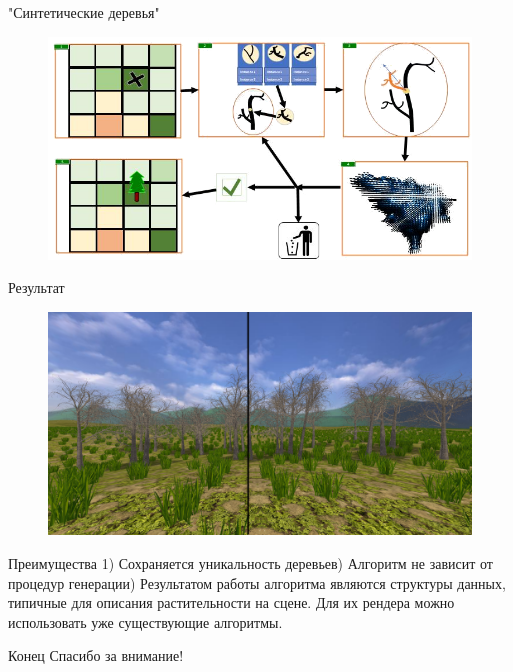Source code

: \documentclass[14pt]{beamer}
\begin{document}
\begin{frame}{"Синтетические деревья"}
\begin{figure}[hbtp]
\includegraphics[scale=0.57]{Synts.png}
\end{figure}
\end{frame}
\begin{frame}{Результат}	
\begin{figure}[hbtp]
\includegraphics[scale=0.18]{synt_comparison_1.png}
\end{figure}
\end{frame}
\begin{frame}{Преимущества}
1) Сохраняется уникальность деревьев) Алгоритм не зависит от процедур генерации) Результатом работы алгоритма являются структуры данных, типичные для описания растительности на сцене. Для их рендера можно использовать уже существующие алгоритмы.
\end{frame}

\begin{frame}{Конец}
Спасибо за внимание!
\end{frame}
\end{document}
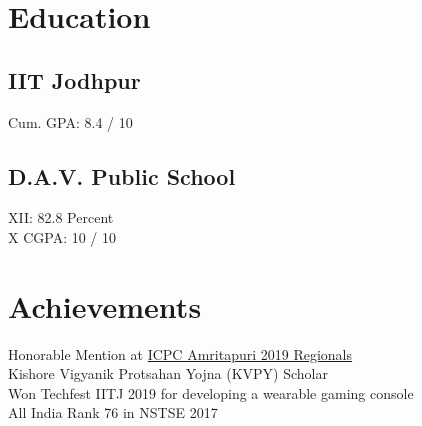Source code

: \documentclass[]{deedy-resume-openfont}
\begin{document}
%
%
\lastupdated

%
%

%
%

\begin{minipage}[t]{0.33\textwidth} 


\section{Education} 

\subsection{IIT Jodhpur}
Cum. GPA: 8.4 / 10\\



\sectionsep

\subsection{D.A.V. Public School}
 XII:  82.8 Percent \\
X  CGPA: 10 / 10 

\sectionsep
\section{Achievements} 
\textbullet{} Honorable Mention at \href{https://icpc.global/ICPCID/SV747893JYP7}{ICPC Amritapuri 2019 Regionals \small{\faExternalLink}}\\
\textbullet{} Kishore Vigyanik Protsahan Yojna (KVPY) Scholar\\
\textbullet{} Won Techfest IITJ 2019 for developing a wearable gaming console\\
\textbullet{} All India Rank 76 in NSTSE 2017


\end{minipage}
\end{document}
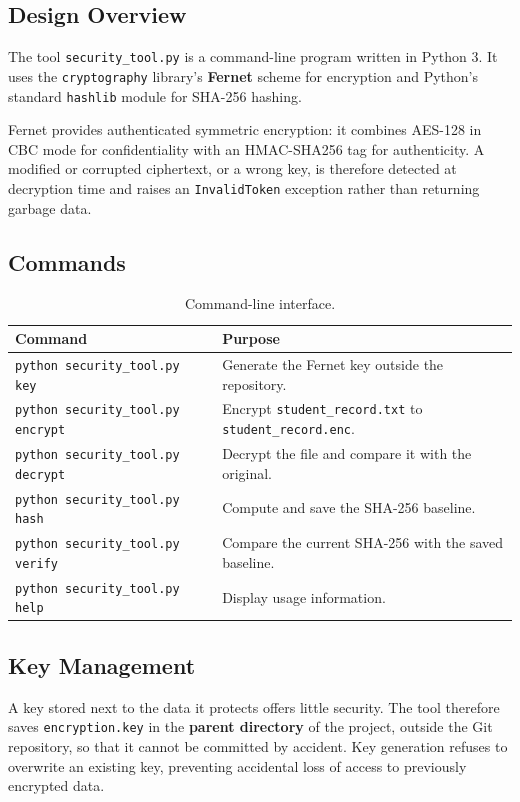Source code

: \documentclass[11pt,a4paper]{article}
\begin{document}
\subsection{Design Overview}
The tool \texttt{security\_tool.py} is a command-line program written in Python 3.
It uses the \texttt{cryptography} library's \textbf{Fernet} scheme for encryption
and Python's standard \texttt{hashlib} module for SHA-256 hashing.

Fernet provides authenticated symmetric encryption: it combines AES-128 in CBC mode
for confidentiality with an HMAC-SHA256 tag for authenticity. A modified or
corrupted ciphertext, or a wrong key, is therefore detected at decryption time and
raises an \texttt{InvalidToken} exception rather than returning garbage data.

\subsection{Commands}
\begin{table}[h!]
\centering
\renewcommand{\arraystretch}{1.3}
\begin{tabular}{@{}l p{10.5cm}@{}}
\toprule
\textbf{Command} & \textbf{Purpose} \\
\midrule
\texttt{python security\_tool.py key}     & Generate the Fernet key outside the repository. \\
\texttt{python security\_tool.py encrypt} & Encrypt \texttt{student\_record.txt} to \texttt{student\_record.enc}. \\
\texttt{python security\_tool.py decrypt} & Decrypt the file and compare it with the original. \\
\texttt{python security\_tool.py hash}    & Compute and save the SHA-256 baseline. \\
\texttt{python security\_tool.py verify}  & Compare the current SHA-256 with the saved baseline. \\
\texttt{python security\_tool.py help}    & Display usage information. \\
\bottomrule
\end{tabular}
\caption{Command-line interface.}
\end{table}

\subsection{Key Management}
A key stored next to the data it protects offers little security. The tool
therefore saves \texttt{encryption.key} in the \textbf{parent directory} of the
project, outside the Git repository, so that it cannot be committed by accident.
Key generation refuses to overwrite an existing key, preventing accidental loss of
access to previously encrypted data.
\end{document}
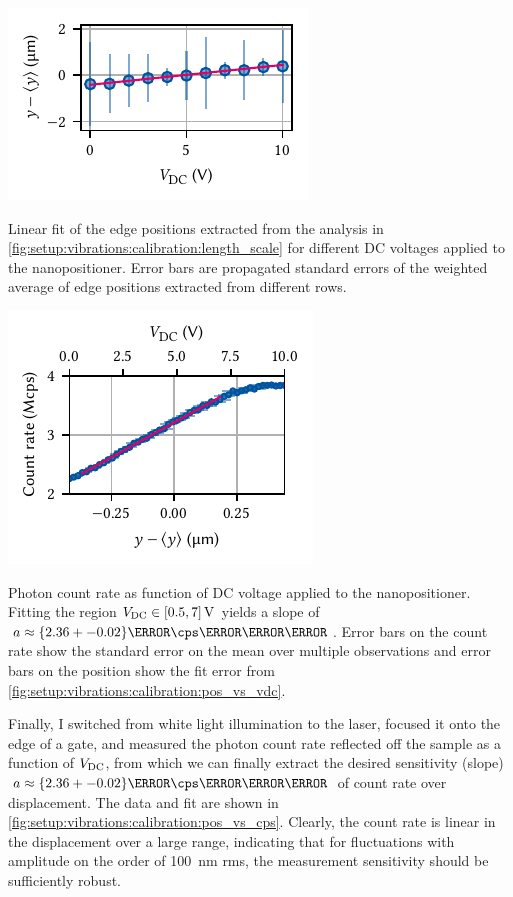 \begin{marginfigure}
    \centering
    \includegraphics{img/pdf/setup/knife_edge_fits}
    \caption[]{
        Linear fit of the edge positions extracted from the analysis in \cref{fig:setup:vibrations:calibration:length_scale} for different DC voltages applied to the nanopositioner.
        Error bars are propagated standard errors of the weighted average of edge positions extracted from different rows.
    }
    \label{fig:setup:vibrations:calibration:pos_vs_vdc}
\end{marginfigure}
\begin{marginfigure}
    \centering
    \includegraphics{img/pdf/setup/knife_edge_slope}
    \caption[]{
        Photon count rate as function of DC voltage applied to the nanopositioner.
        Fitting the region $V_{\mr{DC}}\in[0.5, 7]\,\unit{\volt}$ yields a slope of $a\approx\qty{2.36+-0.02}{\mega\cps\per\micro\meter}$.
        Error bars on the count rate show the standard error on the mean over multiple observations and error bars on the position show the fit error from \cref{fig:setup:vibrations:calibration:pos_vs_vdc}.
    }
    \label{fig:setup:vibrations:calibration:pos_vs_cps}
\end{marginfigure}

Finally, I switched from white light illumination to the laser, focused it onto the edge of a gate, and measured the photon count rate reflected off the sample as a function of $V_{\mathrm{DC}}$, from which we can finally extract the desired sensitivity (slope) $a\approx\qty{2.36+-0.02}{\mega\cps\per\micro\meter}$ of count rate over displacement.
The data and fit are shown in \cref{fig:setup:vibrations:calibration:pos_vs_cps}.
Clearly, the count rate is linear in the displacement over a large range, indicating that for fluctuations with amplitude on the order of \qty{100}{\nano\meter} \gls{rms}, the measurement sensitivity should be sufficiently robust.

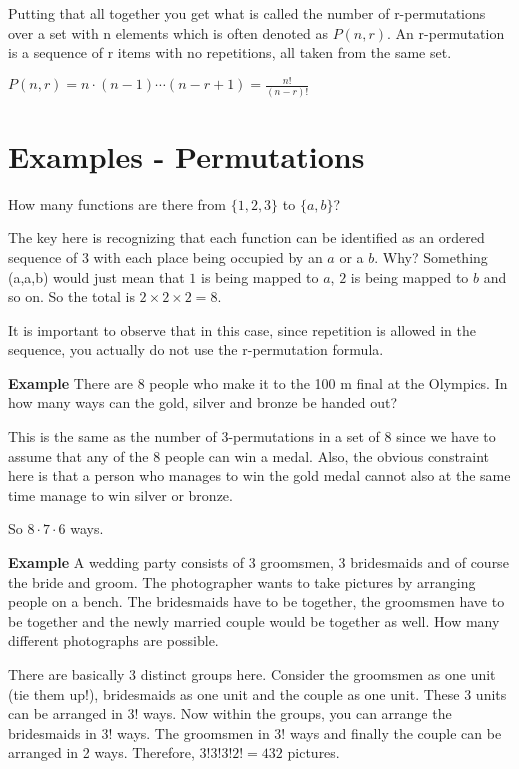 \documentclass[12pt]{article}
\begin{document}
Putting that all together you get what is called the number of r-permutations over a set with n elements which is often denoted as $P(n,r)$. An r-permutation is a sequence of r items with no repetitions, all taken from the same set.

$P(n,r) = n \cdot (n-1) \cdots (n-r+1) = \frac{n!}{(n-r)!}$

\section*{Examples -  Permutations}

How many functions are there from $\{1,2,3\}$ to $\{a,b\}$?

The key here is recognizing that each function can be identified as an ordered sequence of 3 with each place being occupied by an $a$ or a $b$. Why? Something (a,a,b) would just mean that $1$ is being mapped to $a$, $2$ is being mapped to $b$ and so on. 
So the total is $2 \times 2 \times 2 = 8$. 

It is important to observe that in this case, since repetition is allowed in the sequence, you actually do not use the r-permutation formula. 

\medskip

\textbf{Example} There are 8 people who make it to the 100 m final at the Olympics. In how many ways can the gold, silver and bronze be handed out?

This is the same as the number of 3-permutations in a set of 8 since we have to assume that any of the 8 people can win a medal. Also, the obvious constraint here is that a person who manages to win the gold medal cannot also at the same time manage to win silver or bronze. 

So $8 \cdot 7 \cdot 6$  ways.

\medskip

\textbf{Example} A wedding party consists of 3 groomsmen, 3 bridesmaids and of course the bride and groom. The photographer wants to take pictures by arranging people on a bench. The bridesmaids have to be together, the groomsmen have to be together and the newly married couple would be together as well. How many different photographs are possible.

There are basically 3 distinct groups here. Consider the groomsmen as one unit (tie them up!), bridesmaids as one unit and the couple as one unit. These 3 units can be arranged in 3! ways. Now within the groups, you can arrange the bridesmaids in 3! ways. The groomsmen in 3! ways and finally the couple can be arranged in 2 ways.
Therefore, $3!3!3!2! = 432$ pictures. 
\end{document}
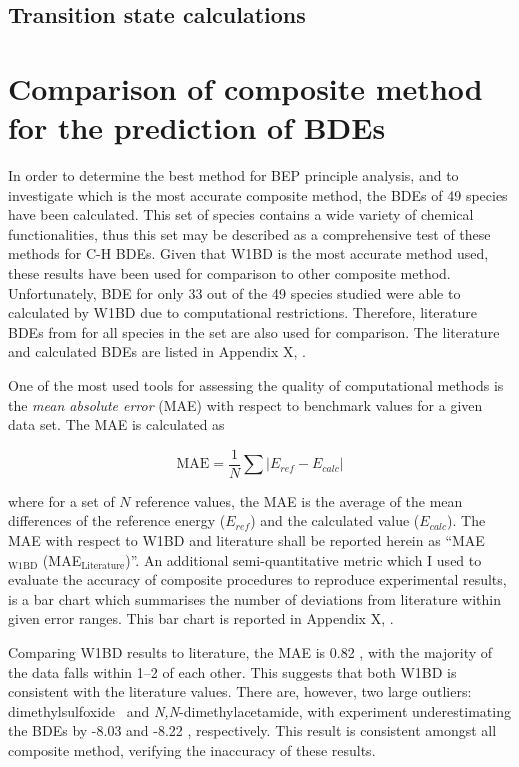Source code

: \subsection{Transition state calculations}

\section{Comparison of composite method for the prediction of BDEs}

In order to determine the best method for BEP principle analysis, and to investigate which is the most accurate composite method, the BDEs of 49 species have been calculated. This set of species contains a wide variety of chemical functionalities, thus this set may be described as a comprehensive test of these methods for C-H BDEs. Given that W1BD is the most accurate method used, these results have been used for comparison to other composite method. Unfortunately, BDE for only 33 out of the 49 species studied were able to calculated by W1BD due to computational restrictions. Therefore, literature BDEs from \citet{Luo2002} for all species in the set are also used for comparison. The literature and calculated BDEs are listed in Appendix X, .

One of the most used tools for assessing the quality of computational methods is the \emph{mean absolute error} (MAE) with respect to benchmark values for a given data set.\cite{Savin2014} The MAE is calculated as

\begin{equation}
  \mathrm{MAE} = \frac{1}{N} \sum | E_{ref} - E_{calc}|
\end{equation}

\noindent where for a set of $N$ reference values, the MAE is the average of the mean differences of the reference energy ($E_{ref}$) and the calculated value ($E_{calc}$). The MAE with respect to W1BD and literature shall be reported herein as ``MAE$_{\mathrm{W1BD}}$ (MAE$_{\mathrm{Literature}}$)''. An additional semi-quantitative metric which I used to evaluate the accuracy of composite procedures to reproduce experimental results, is a bar chart which summarises the number of deviations from literature within given error ranges. This bar chart is reported in Appendix X, .

Comparing W1BD results to literature, the MAE is 0.82 \kcalmol, with the majority of the data falls within 1--2 \kcalmol of each other. This suggests that both W1BD is consistent with the literature values. There are, however, two large outliers: dimethylsulfoxide\footnotemark~ and \emph{N,N}-dimethylacetamide, with experiment underestimating the BDEs by -8.03 and -8.22 \kcalmol, respectively. This result is consistent amongst all composite method, verifying the inaccuracy of these results.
-.-.-
Go through the entries and return each line where the word "cdot" appears.

$P(n,r) = n \cdot (n-1) \cdots (n-r+1) = \frac{n!}{(n-r)!}$
So $8 \cdot 7 \cdot 6$  ways.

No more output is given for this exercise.